## STUDY MATERIAL

::::

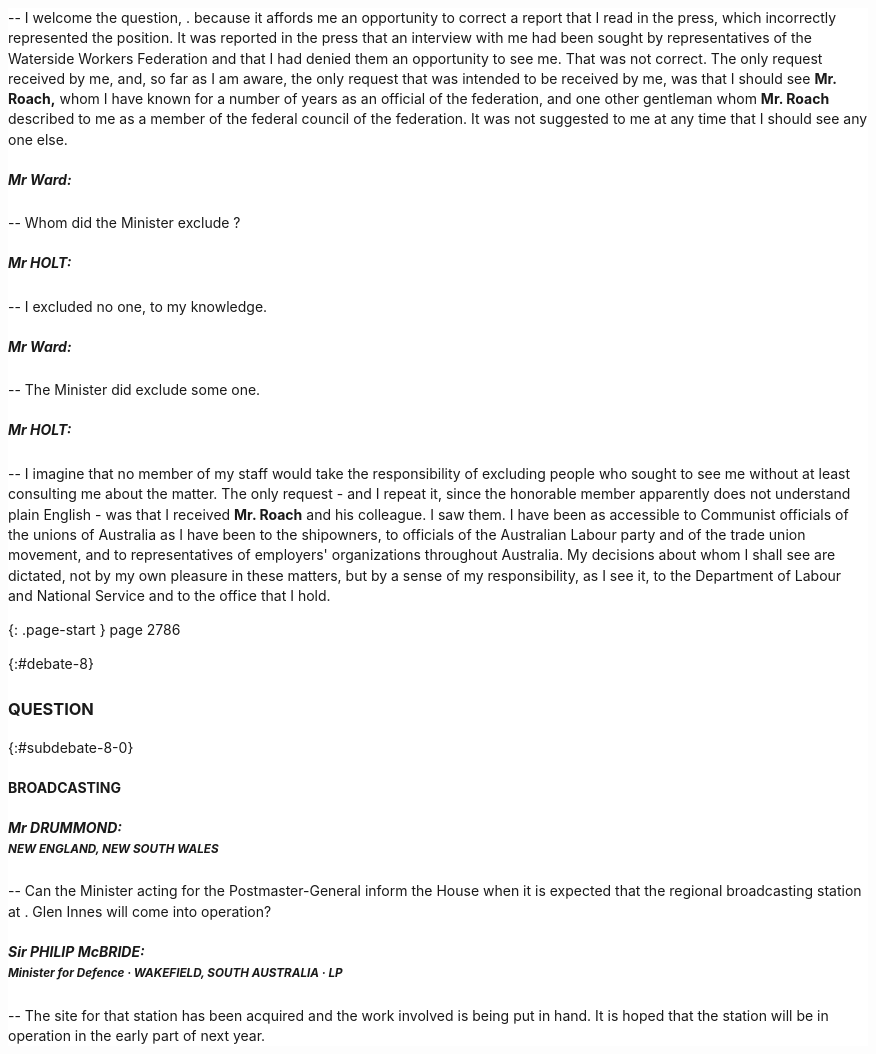 -- I welcome the question, . because it affords me an opportunity to correct a report that I read in the press, which incorrectly represented the position. It was reported in the press that an interview with me had been sought by representatives of the Waterside Workers Federation and that I had denied them an opportunity to see me. That was not correct. The only request received by me, and, so far as I am aware, the only request that was intended to be received by me, was that I should see  **Mr. Roach,**  whom I have known for a number of years as an official of the federation, and one other gentleman whom  **Mr. Roach**  described to me as a member of the federal council of the federation. It was not suggested to me at any time that I should see any one else. 

##### Mr Ward:

-- Whom did the Minister exclude ? 

##### Mr HOLT:

-- I excluded no one, to my knowledge. 

##### Mr Ward:

-- The Minister did exclude some one. 

##### Mr HOLT:

-- I imagine that no member of my staff would take the responsibility of excluding people who sought to see me without at least consulting me about the matter. The only request - and I repeat it, since the honorable member apparently does not understand plain English - was that I received  **Mr. Roach**  and his colleague. I saw them. I have been as accessible to Communist officials of the unions  of Australia as I have been to the shipowners, to officials of the Australian Labour party and of the trade union movement, and to representatives of employers' organizations throughout Australia. My decisions about whom I shall see are dictated, not by my own pleasure in these matters, but by a sense of my responsibility, as I see it, to  the  Department of Labour and National Service and to the office that I hold. 

{: .page-start }
page 2786

{:#debate-8}
### QUESTION

{:#subdebate-8-0}
#### BROADCASTING

##### Mr DRUMMOND:<br><small class="text-muted">NEW ENGLAND, NEW SOUTH WALES</small>

-- Can the Minister acting for the Postmaster-General inform the House when it is expected that the  regional  broadcasting station at . Glen Innes will come into operation? 

##### Sir PHILIP McBRIDE:<br><small class="text-muted">Minister for Defence &middot; WAKEFIELD, SOUTH AUSTRALIA &middot; LP</small>

-- The site for that station has been acquired and the work involved is being put in hand. It is hoped that the station will be in operation in the early part of next year.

::::

## WHAT THE TASK REQUIRES
From the opening line of the listing above through the line bearing "#### BROADCASTING", repeat each line exactly. Drop every picture.

## EXPECTED OUTPUT
 -- I welcome the question, . because it affords me an opportunity to correct a report that I read in the press, which incorrectly represented the position. It was reported in the press that an interview with me had been sought by representatives of the Waterside Workers Federation and that I had denied them an opportunity to see me. That was not correct. The only request received by me, and, so far as I am aware, the only request that was intended to be received by me, was that I should see  **Mr. Roach,**  whom I have known for a number of years as an official of the federation, and one other gentleman whom  **Mr. Roach**  described to me as a member of the federal council of the federation. It was not suggested to me at any time that I should see any one else. 

##### Mr Ward:

-- Whom did the Minister exclude ? 

##### Mr HOLT:

-- I excluded no one, to my knowledge. 

##### Mr Ward:

-- The Minister did exclude some one. 

##### Mr HOLT:

-- I imagine that no member of my staff would take the responsibility of excluding people who sought to see me without at least consulting me about the matter. The only request - and I repeat it, since the honorable member apparently does not understand plain English - was that I received  **Mr. Roach**  and his colleague. I saw them. I have been as accessible to Communist officials of the unions  of Australia as I have been to the shipowners, to officials of the Australian Labour party and of the trade union movement, and to representatives of employers' organizations throughout Australia. My decisions about whom I shall see are dictated, not by my own pleasure in these matters, but by a sense of my responsibility, as I see it, to  the  Department of Labour and National Service and to the office that I hold. 

{: .page-start }
page 2786

{:#debate-8}
### QUESTION

{:#subdebate-8-0}
#### BROADCASTING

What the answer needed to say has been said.